What the exercise asks:
Write out, word for word, the first line of the data below and every line after it through the one containing "produtos de gesso".

Records from a data collection:
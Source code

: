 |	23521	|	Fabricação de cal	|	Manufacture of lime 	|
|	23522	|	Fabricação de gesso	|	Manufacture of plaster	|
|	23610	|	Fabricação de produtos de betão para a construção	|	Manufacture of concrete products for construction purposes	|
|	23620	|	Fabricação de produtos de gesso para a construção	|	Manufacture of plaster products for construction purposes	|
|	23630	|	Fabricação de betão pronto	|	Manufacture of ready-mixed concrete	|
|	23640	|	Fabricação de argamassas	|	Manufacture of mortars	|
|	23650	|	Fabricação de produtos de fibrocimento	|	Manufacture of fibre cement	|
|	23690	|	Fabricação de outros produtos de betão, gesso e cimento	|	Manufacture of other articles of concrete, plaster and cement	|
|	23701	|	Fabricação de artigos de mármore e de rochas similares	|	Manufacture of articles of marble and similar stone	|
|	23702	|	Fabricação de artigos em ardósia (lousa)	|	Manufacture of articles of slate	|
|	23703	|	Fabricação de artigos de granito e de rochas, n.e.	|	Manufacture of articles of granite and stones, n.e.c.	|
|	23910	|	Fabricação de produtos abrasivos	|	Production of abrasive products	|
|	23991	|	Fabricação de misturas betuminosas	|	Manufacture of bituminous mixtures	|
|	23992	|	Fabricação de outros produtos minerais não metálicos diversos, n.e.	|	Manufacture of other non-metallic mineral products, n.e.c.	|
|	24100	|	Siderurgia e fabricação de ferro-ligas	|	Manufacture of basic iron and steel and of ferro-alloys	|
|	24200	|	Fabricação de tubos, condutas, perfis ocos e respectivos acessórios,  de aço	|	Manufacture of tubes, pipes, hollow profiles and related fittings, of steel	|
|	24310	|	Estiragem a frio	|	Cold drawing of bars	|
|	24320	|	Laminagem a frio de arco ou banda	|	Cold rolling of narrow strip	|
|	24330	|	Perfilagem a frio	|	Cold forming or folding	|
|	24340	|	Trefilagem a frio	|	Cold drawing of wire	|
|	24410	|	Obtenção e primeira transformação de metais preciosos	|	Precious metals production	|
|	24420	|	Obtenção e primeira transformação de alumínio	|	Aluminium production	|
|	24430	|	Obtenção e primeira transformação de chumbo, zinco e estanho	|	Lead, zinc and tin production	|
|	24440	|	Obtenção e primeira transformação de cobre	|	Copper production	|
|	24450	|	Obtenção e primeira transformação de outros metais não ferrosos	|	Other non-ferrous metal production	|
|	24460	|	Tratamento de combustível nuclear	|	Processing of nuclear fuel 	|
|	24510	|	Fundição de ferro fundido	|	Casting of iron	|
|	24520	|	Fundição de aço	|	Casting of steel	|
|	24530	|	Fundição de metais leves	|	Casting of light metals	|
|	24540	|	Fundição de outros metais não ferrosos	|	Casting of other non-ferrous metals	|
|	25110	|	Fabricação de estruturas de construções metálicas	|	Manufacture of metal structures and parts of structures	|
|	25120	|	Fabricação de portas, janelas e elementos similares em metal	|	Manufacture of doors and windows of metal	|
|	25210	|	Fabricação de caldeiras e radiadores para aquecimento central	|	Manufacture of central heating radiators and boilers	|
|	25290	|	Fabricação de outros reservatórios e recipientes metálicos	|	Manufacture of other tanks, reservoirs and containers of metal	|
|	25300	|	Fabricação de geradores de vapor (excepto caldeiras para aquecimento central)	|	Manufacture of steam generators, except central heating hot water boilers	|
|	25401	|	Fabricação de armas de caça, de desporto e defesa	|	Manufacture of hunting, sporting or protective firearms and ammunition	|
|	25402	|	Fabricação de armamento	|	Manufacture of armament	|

Answer to the exercise:
Source code

: |	23521	|	Fabricação de cal	|	Manufacture of lime 	|
|	23522	|	Fabricação de gesso	|	Manufacture of plaster	|
|	23610	|	Fabricação de produtos de betão para a construção	|	Manufacture of concrete products for construction purposes	|
|	23620	|	Fabricação de produtos de gesso para a construção	|	Manufacture of plaster products for construction purposes	|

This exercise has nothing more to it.